Tuesday, 9 February 2016

Back to racing

The year 2016 started the same way 2015 ended for me. Train early (to avoid the worst heat), eat, sleep, repeat. Tried to fit in a few hours of studying too. Normally gave up when I started reading sentences 5 times and still didn't know what I had just read.

The only difference was that I was nervous. Itching. Wanting to know if my training the last couple of months has been good, wanting to race again. I've never had it that bad before, at least not as far as I can remember. This was by far the longest period without racing for me, as usually my last race would be in November/December. Last year I stopped in the first week of October.

Intervals took over from the long rides although 4 and 5 hours were still frequent on my program. The first week of intervals is always the worst. You're able to ride 5 hours straight at a high steady pace, but once you have to dig a little deeper and go over the 250 watts, you start coughing up phlegm  that feels like it's been stuck in your lung the last couple of years. You feel like you're on struggle street too. No sign of fitness whatsoever.
But before you know it your lungs are clear and you can easily hold 400 watts for 5 min multiple times.

Then the racing started. Windhoek Pedal Power Series Race number 1 held on the Dordabis road. Leading up to the National Championships it should've been an interesting race to see who's done their training and who hasn't. Unfortunately I punctured after the turn-around at 55km and instead of a spare wheelset in a service car I had a saddlebag with an inner tube and a pump. Knowing I wouldn't catch back up with the leaders I took my time changing the tube, and then did some time trial training. Funnily enough as I analyzed the data later on, I finished 6 minutes behind the winner, the exact time it took me to change the tube.

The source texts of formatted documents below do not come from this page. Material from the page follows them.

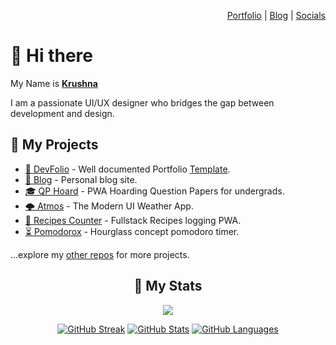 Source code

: <div align="right">

[Portfolio](https://an8.me) | [Blog](https://anil.gatsbyjs.io) | [Socials](https://anil.pages.dev)

</div>

# 👋 Hi there 

My Name is [**Krushna**](https://krushna.tech)
  
I am a passionate UI/UX designer who bridges the gap between development and design.
  

## 🚧 My Projects

- [💼 DevFolio](https://devfolio.js.org) - Well documented Portfolio [Template](https://github.com/AnilSeervi/DevFolio).
- [📝 Blog](https://anil.gatsbyjs.io) - Personal blog site.
- [🎓 QP Hoard](https://qp.pages.dev) - PWA Hoarding Question Papers for undergrads.
- [🌩️ Atmos](https://atmos.pages.dev) - The Modern UI Weather App.
- [🥘 Recipes Counter](https://recipes-counter.web.app) - Fullstack Recipes logging PWA.
- [⏳ Pomodorox](https://pomodorox.pages.dev) - Hourglass concept pomodoro timer.

...explore my [other repos](https://github.com/AnilSeervi?tab=repositories) for more projects.

<div align="center">

## 🔖 My Stats

[![](https://komarev.com/ghpvc/?username=krushna06&style=flat-square&color=C691E9)](https://github.com/antonkomarev/github-profile-views-counter)

[![GitHub Streak](https://github-readme-streak-stats.herokuapp.com?user=krushna06&theme=material-palenight&hide_border=true)](https://git.io/streak-stats)
[![GitHub Stats](https://github-readme-stats.vercel.app/api?username=krushna06&show_icons=true&hide_border=true&theme=material-palenight&count_private=true)](https://github.com/anuraghazra/github-readme-stats)
[![GitHub Languages](https://github-readme-stats.vercel.app/api/top-langs/?&username=krushna06&layout=compact&hide_border=true&langs_count=8&theme=material-palenight)](https://github.com/anuraghazra/github-readme-stats)

</div>
<!--
**Krushna06** is a ✨ _special_ ✨ repository because its `README.md` (this file) appears on your GitHub profile.

Here are some ideas to get you started:

- 🔭 I’m currently working on ...
- 🌱 I’m currently learning ...
- 👯 I’m looking to collaborate on ...
- 🤔 I’m looking for help with ...
- 💬 Ask me about ...
- 📫 How to reach me: ...
- 😄 Pronouns: ...
- ⚡ Fun fact: ...
  -->
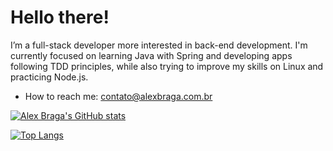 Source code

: # Hello there!

I’m a full-stack developer more interested in back-end development. I'm currently focused on learning Java with Spring and developing apps following TDD principles, while also trying to improve my skills on Linux and practicing Node.js.
<!-- - I’m looking to collaborate on ... -->
- How to reach me: contato@alexbraga.com.br

 [![Alex Braga's GitHub stats](https://github-readme-stats.vercel.app/api?username=alexbraga&show_icons=true&theme=material-palenight&include_all_commits=true&hide_border=true)](https://github.com/anuraghazra/github-readme-stats)

 [![Top Langs](https://github-readme-stats.vercel.app/api/top-langs/?username=alexbraga&theme=material-palenight&layout=compact&hide_border=true&card_width=445)](https://github.com/anuraghazra/github-readme-stats)
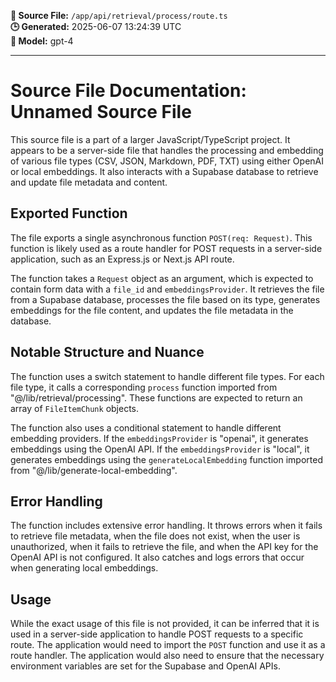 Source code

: **📄 Source File:** `/app/api/retrieval/process/route.ts`  
**🕒 Generated:** 2025-06-07 13:24:39 UTC  
**🤖 Model:** gpt-4

---

# Source File Documentation: Unnamed Source File

This source file is a part of a larger JavaScript/TypeScript project. It appears to be a server-side file that handles the processing and embedding of various file types (CSV, JSON, Markdown, PDF, TXT) using either OpenAI or local embeddings. It also interacts with a Supabase database to retrieve and update file metadata and content.

## Exported Function

The file exports a single asynchronous function `POST(req: Request)`. This function is likely used as a route handler for POST requests in a server-side application, such as an Express.js or Next.js API route.

The function takes a `Request` object as an argument, which is expected to contain form data with a `file_id` and `embeddingsProvider`. It retrieves the file from a Supabase database, processes the file based on its type, generates embeddings for the file content, and updates the file metadata in the database.

## Notable Structure and Nuance

The function uses a switch statement to handle different file types. For each file type, it calls a corresponding `process` function imported from "@/lib/retrieval/processing". These functions are expected to return an array of `FileItemChunk` objects.

The function also uses a conditional statement to handle different embedding providers. If the `embeddingsProvider` is "openai", it generates embeddings using the OpenAI API. If the `embeddingsProvider` is "local", it generates embeddings using the `generateLocalEmbedding` function imported from "@/lib/generate-local-embedding".

## Error Handling

The function includes extensive error handling. It throws errors when it fails to retrieve file metadata, when the file does not exist, when the user is unauthorized, when it fails to retrieve the file, and when the API key for the OpenAI API is not configured. It also catches and logs errors that occur when generating local embeddings.

## Usage

While the exact usage of this file is not provided, it can be inferred that it is used in a server-side application to handle POST requests to a specific route. The application would need to import the `POST` function and use it as a route handler. The application would also need to ensure that the necessary environment variables are set for the Supabase and OpenAI APIs.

Don't judge the saddlebag. It saved my race

A week later a brand new race was on. Westlane Loops. A welcome change to the usual "out and back" type of race we have here in Namibia. The circuit was 24km in length and featured a few nice twisty roads and little climbs.  Unfortunately my main rival overslept and there was still no seeing how strong he was ahead of nationals.

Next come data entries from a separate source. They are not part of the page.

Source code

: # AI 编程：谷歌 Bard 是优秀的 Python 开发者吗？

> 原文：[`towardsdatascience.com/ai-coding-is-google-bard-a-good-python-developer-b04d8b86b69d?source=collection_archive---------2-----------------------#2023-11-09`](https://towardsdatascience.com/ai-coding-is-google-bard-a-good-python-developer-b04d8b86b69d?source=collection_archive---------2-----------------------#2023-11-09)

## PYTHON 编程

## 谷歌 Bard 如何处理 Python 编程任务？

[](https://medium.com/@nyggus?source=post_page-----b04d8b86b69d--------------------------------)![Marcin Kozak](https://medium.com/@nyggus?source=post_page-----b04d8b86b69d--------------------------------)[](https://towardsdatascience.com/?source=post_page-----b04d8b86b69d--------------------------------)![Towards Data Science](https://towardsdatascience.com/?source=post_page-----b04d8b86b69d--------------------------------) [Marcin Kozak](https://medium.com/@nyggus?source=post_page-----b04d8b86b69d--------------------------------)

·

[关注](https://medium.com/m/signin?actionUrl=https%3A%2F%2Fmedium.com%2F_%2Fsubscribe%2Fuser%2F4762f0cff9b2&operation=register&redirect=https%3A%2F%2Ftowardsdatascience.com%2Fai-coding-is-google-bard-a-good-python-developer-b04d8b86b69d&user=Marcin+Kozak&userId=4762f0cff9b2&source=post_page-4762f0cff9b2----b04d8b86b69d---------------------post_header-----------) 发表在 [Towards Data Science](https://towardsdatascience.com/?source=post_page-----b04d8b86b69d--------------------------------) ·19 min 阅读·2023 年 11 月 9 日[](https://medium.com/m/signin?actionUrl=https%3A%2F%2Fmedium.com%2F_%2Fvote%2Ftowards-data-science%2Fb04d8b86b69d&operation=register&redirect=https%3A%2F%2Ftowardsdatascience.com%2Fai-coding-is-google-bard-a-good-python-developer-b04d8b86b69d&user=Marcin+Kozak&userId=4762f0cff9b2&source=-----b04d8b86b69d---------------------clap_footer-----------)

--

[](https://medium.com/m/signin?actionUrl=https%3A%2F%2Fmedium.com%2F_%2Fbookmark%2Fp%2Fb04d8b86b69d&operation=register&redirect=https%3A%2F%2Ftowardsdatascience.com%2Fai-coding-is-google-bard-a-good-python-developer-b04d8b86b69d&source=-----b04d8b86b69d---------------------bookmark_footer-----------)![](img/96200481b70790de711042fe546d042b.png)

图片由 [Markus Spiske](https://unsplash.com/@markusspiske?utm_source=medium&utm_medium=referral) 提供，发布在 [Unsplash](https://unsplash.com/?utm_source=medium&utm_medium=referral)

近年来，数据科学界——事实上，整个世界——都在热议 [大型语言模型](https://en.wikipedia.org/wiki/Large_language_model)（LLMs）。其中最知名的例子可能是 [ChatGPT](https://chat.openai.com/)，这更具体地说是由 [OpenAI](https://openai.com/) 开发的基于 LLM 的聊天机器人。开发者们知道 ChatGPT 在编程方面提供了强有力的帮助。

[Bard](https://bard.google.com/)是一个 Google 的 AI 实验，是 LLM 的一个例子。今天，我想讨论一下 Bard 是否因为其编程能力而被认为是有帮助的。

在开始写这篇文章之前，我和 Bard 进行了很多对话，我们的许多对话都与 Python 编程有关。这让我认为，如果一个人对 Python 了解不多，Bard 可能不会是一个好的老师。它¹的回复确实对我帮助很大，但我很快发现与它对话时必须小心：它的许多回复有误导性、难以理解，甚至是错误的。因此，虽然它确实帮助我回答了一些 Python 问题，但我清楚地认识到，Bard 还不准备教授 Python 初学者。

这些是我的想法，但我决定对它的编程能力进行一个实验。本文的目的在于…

I did a little test attack towards the end of the first lap and found myself on my own. Soon afterwards 2 riders followed and a little later 2 more. We worked well together and left the chasing pack wishing they had come across when they had the chance to. One rider dropped on the 2nd lap and we were left with 4.
We kept the pressure on until the last lap where I attacked with 8km to go (into a headwind! Stupid me...) and immediately got a gap. From there on it was head down and suffer into the wind all the way to the line which I crossed 2 and a half minutes ahead of my breakaway companions. That shook off a lot of doubt about nationals although the 2 main rivals weren't there.

Here a video of an interview I gave after the race: https://www.youtube.com/watch?v=aoxGz2a5T-w
Attack mode

Winners are grinners

Nationals! The big one was upon us! It started out with a 33km Time Trial on Friday afternoon. My confidence was a little shaky as I was the only one out of the riders that finished in the top 4 without a TT bike. I did pimp up my bike a little with a disc and clip-on bars though.

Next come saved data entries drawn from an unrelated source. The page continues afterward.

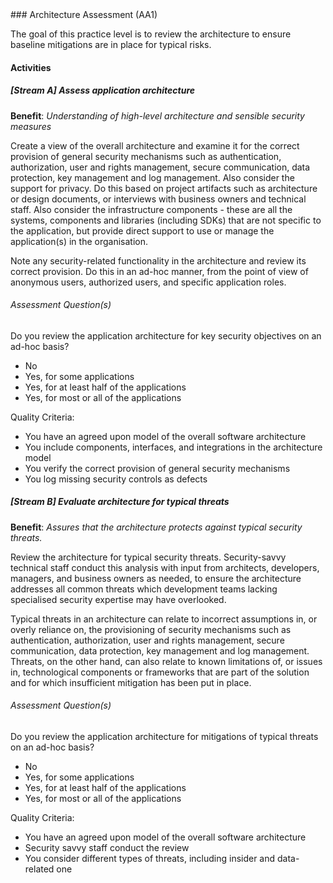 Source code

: <div class="new-page"/>
### Architecture Assessment (AA1)

The goal of this practice level is to review the architecture to ensure baseline mitigations are in place for typical risks.

#### Activities

##### [Stream A] Assess application architecture
<b>Benefit</b>: <i>Understanding of high-level architecture and sensible security measures</i>

Create a view of the overall architecture and examine it for the correct provision of general security mechanisms such as authentication, authorization, user and rights management, secure communication, data protection, key management and log management. Also consider the support for privacy. Do this based on project artifacts such as architecture or design documents, or interviews with business owners and technical staff. Also consider the infrastructure components - these are all the systems, components and libraries (including SDKs) that are not specific to the application, but provide direct support to use or manage the application(s) in the organisation.

Note any security-related functionality in the architecture and review its correct provision. Do this in an ad-hoc manner, from the point of view of anonymous users, authorized users, and specific application roles.


###### Assessment Question(s)
Do you review the application architecture for key security objectives on an ad-hoc basis?

- No
- Yes, for some applications
- Yes, for at least half of the applications
- Yes, for most or all of the applications


Quality Criteria:

- You have an agreed upon model of the overall software architecture
- You include components, interfaces, and integrations in the architecture model
- You verify the correct provision of general security mechanisms
- You log missing security controls as defects


##### [Stream B] Evaluate architecture for typical threats
<b>Benefit</b>: <i>Assures that the architecture protects against typical security threats.</i>

Review the architecture for typical security threats. Security-savvy technical staff conduct this analysis with input from architects, developers, managers, and business owners as needed, to ensure the architecture addresses all common threats which development teams lacking specialised security expertise may have overlooked.

Typical threats in an architecture can relate to incorrect assumptions in, or overly reliance on, the provisioning of security mechanisms such as authentication, authorization, user and rights management, secure communication, data protection, key management and log management. Threats, on the other hand, can also relate to known limitations of, or issues in, technological components or frameworks that are part of the solution and for which insufficient mitigation has been put in place.


###### Assessment Question(s)
Do you review the application architecture for mitigations of typical threats on an ad-hoc basis?

- No
- Yes, for some applications
- Yes, for at least half of the applications
- Yes, for most or all of the applications


Quality Criteria:

- You have an agreed upon model of the overall software architecture
- Security savvy staff conduct the review
- You consider different types of threats, including insider and data-related one

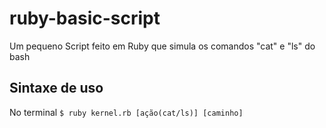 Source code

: # ruby-basic-script
Um pequeno Script feito em Ruby que simula os comandos "cat" e "ls" do bash

## Sintaxe de uso
No terminal
`$ ruby kernel.rb [ação(cat/ls)] [caminho]`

I tried to save some energy on the first "lap" (it was an out-and-back course again) and managed to do so on the way out. However at the turn around point I saw Dan, who started behind me, had already made up ground on me and started getting a little nervous. The way back was a lot tougher with a head- or cross-headwind and the road went up gradually all the time up to a short steep kicker towards the finish.

The plan had been to go all in on the second lap, already on the way down. I wasn't sure if I would be able to keep the pace because I went a little deeper on the first lap than planned, but tried it anyway.
Down was great, no problems whatsoever. Coming back hurt. A lot. The rain showers that already cooled me off on the first lap came back and with it terrible gusts of wind. Every time I lifted my head out of the aero tuck, the wind had pushed me a lot further towards the middle of the road.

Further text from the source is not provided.